American historian of science (born 1939)

George Saliba (Arabic: جورج صليبا) is a Lebanese-American historian who is Professor of Arabic and Islamic Science at the Department of Middle Eastern, South Asian, and African Studies, Columbia University, New York, where he has been since 1979. Saliba is currently the founding director of the Farouk Jabre Center for Arabic & Islamic Science & Philosophy and the Jabre-Khwarizmi Chair in the History Department.

==Early life and education==
Saliba received a bachelor's and master's degree in mathematics from the American University of Beirut. After, he received a Master of Science degree in Semitic languages and a doctorate in Islamic sciences from the University of California, Berkeley.

==Career==
Saliba has been at Columbia University since 1979. He studies the development of scientific ideas from late antiquity till early modern times, with a special focus on the various planetary theories that were developed within the Islamic civilization and the impact of such theories on early European astronomy. He uncovered pathways of transmission of Islamic astronomy to Renaissance Europe. The main thrust of his research has been the connections between Islamic astronomers and Copernicus. His book Islamic Science and the Making of the European Renaissance has been published in multiple languages including Arabic, English, and Turkish.

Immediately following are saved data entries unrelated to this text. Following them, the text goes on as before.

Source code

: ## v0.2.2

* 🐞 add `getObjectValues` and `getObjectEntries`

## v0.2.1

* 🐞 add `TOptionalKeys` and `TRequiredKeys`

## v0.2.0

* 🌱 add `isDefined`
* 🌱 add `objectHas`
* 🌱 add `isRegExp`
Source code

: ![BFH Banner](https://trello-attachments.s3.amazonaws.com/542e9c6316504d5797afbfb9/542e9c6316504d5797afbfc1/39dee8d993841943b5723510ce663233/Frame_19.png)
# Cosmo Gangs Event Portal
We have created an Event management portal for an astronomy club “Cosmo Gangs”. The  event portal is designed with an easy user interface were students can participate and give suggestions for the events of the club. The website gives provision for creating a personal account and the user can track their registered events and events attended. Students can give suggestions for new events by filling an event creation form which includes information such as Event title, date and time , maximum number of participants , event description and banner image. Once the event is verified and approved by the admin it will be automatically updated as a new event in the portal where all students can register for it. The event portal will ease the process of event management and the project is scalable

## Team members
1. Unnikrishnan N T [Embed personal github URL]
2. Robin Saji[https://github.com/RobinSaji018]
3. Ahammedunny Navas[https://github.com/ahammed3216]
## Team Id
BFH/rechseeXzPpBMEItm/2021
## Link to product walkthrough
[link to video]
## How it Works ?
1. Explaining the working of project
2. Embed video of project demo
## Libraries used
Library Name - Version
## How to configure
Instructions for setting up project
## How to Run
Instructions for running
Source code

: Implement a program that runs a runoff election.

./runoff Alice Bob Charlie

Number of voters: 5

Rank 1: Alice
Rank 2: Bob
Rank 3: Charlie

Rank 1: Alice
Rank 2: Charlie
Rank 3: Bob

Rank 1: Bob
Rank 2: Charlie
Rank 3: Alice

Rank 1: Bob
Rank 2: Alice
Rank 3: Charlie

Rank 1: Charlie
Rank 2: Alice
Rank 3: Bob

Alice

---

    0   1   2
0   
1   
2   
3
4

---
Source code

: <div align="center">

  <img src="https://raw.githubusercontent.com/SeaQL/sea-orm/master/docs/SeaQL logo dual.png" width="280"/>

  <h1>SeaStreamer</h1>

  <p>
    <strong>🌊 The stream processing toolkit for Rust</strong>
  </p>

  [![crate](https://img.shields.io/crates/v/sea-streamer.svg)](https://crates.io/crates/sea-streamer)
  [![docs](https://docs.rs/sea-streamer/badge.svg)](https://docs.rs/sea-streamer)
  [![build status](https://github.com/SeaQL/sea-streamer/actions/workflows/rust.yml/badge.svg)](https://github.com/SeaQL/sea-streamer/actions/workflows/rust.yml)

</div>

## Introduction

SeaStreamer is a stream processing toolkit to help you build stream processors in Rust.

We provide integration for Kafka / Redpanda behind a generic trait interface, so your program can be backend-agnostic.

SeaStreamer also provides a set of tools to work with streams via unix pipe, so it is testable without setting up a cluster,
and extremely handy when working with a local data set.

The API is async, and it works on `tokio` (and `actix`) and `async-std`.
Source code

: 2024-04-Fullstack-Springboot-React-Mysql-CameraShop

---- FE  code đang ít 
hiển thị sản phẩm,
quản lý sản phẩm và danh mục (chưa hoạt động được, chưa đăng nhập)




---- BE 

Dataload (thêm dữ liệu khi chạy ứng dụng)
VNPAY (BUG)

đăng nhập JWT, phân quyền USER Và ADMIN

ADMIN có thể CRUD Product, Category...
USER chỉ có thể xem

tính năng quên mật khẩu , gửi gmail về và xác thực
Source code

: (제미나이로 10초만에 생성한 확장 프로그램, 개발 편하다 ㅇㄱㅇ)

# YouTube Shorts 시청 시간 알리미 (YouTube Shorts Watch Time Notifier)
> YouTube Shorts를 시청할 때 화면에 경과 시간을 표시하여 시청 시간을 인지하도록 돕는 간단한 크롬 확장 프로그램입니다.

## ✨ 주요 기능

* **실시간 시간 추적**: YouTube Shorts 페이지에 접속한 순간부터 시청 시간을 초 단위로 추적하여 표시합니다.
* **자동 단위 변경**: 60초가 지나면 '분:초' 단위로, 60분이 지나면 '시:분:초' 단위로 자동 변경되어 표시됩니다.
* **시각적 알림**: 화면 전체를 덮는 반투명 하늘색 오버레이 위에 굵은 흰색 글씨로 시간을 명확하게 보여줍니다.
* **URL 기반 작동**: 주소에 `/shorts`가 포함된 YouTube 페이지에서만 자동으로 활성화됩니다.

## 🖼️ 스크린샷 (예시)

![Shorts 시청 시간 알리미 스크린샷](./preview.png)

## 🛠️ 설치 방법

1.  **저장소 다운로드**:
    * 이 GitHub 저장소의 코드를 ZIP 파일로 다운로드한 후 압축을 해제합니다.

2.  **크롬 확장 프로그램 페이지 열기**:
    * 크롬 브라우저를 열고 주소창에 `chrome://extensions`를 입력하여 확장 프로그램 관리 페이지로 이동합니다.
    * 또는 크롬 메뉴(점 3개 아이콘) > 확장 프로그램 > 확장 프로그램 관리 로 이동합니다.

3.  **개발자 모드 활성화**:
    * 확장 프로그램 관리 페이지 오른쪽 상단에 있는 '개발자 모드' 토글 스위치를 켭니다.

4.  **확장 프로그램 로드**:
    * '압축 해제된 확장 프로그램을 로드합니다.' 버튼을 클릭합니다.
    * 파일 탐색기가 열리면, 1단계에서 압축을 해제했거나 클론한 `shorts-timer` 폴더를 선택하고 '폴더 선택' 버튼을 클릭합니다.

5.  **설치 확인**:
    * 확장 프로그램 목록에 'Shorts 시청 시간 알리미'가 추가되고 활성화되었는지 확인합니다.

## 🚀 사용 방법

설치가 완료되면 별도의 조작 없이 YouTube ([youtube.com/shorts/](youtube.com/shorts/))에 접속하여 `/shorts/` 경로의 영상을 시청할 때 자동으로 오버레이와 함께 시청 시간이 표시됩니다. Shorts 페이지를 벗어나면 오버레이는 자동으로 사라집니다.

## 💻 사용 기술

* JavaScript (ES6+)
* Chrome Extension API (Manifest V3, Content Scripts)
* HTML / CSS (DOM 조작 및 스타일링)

===Works on Arabic astronomy===

The following is a translation (Google Translate) of a portion of the French Wikipedia article, to which reference is made on the Talk page of this article.

George Saliba made important contributions to Arabic astronomy, closely intertwined with astrology: “Islamic astronomy has long maintained ambivalent relationships with astrology. At the beginning, astronomy and astrology were both considered complementary disciplines which were referred to under the generic name of "science of the stars" ('ilm al-nujûm). The transmission of the astronomical traditions of India and ancient Greece within the new Muslim civilization provided the opportunity to subject these sciences to more rigorous analysis. [...] This critical work resulted in a separation of astronomy and astrology, primarily because the latter dealt with metaphysical questions [...] which came in one way or another into conflict with the religious dogma of Islam. [...] Furthermore, astrologers constantly needed to call on the work of astronomers, to the extent that any serious astrological operation had to be based on astronomical observations. Due to the close dependence of astrology on the observations and mathematical calculations of astronomy, the boundaries between the two disciplines became extremely blurred in the eyes of laymen.

In his work devoted to Arab astronomy, George Saliba highlighted the remarkable discoveries made up to the 16th century, while it was thought until the end of the 20th century that the progress of Arab astronomers in the theory of the planets had ended with the work of Ibn al-Shatir in the 14th century. Notably in his work on Shams al-Din al-Khafri (died 1550), a Safavid glossator of the writings of the astronomers of Maragha, about whom Saliba writes:

“Through his clear perception of the role of mathematics in the description of natural phenomena, this astronomer succeeded in taking the Hay'a tradition to heights unequaled elsewhere, on a mathematical level as well as on an astronomical level. The search for mathematical models capable of supplanting that of Ptolemy, and the examination of the works of his predecessors all in search of a unified mathematical model capable of accounting for all physical phenomena, made him conclude that all mathematical modeling has no physical meaning in itself, and that it is only one language among others to describe physical reality. He also convinced himself that the phenomena described by the Ptolemaic models do not admit of a unique mathematical solution subject to the same constraints; that on the contrary there are several mathematical models capable of accounting for Ptolemy's observations; that they arrive at the same predictions on the critical points that Ptolemy had retained to construct his own models (and that thus they do not give a better account of the observations than Ptolemy) while respecting the conditions imposed by Aristotelian cosmology, admitted by the authors of the hay'a tradition5. »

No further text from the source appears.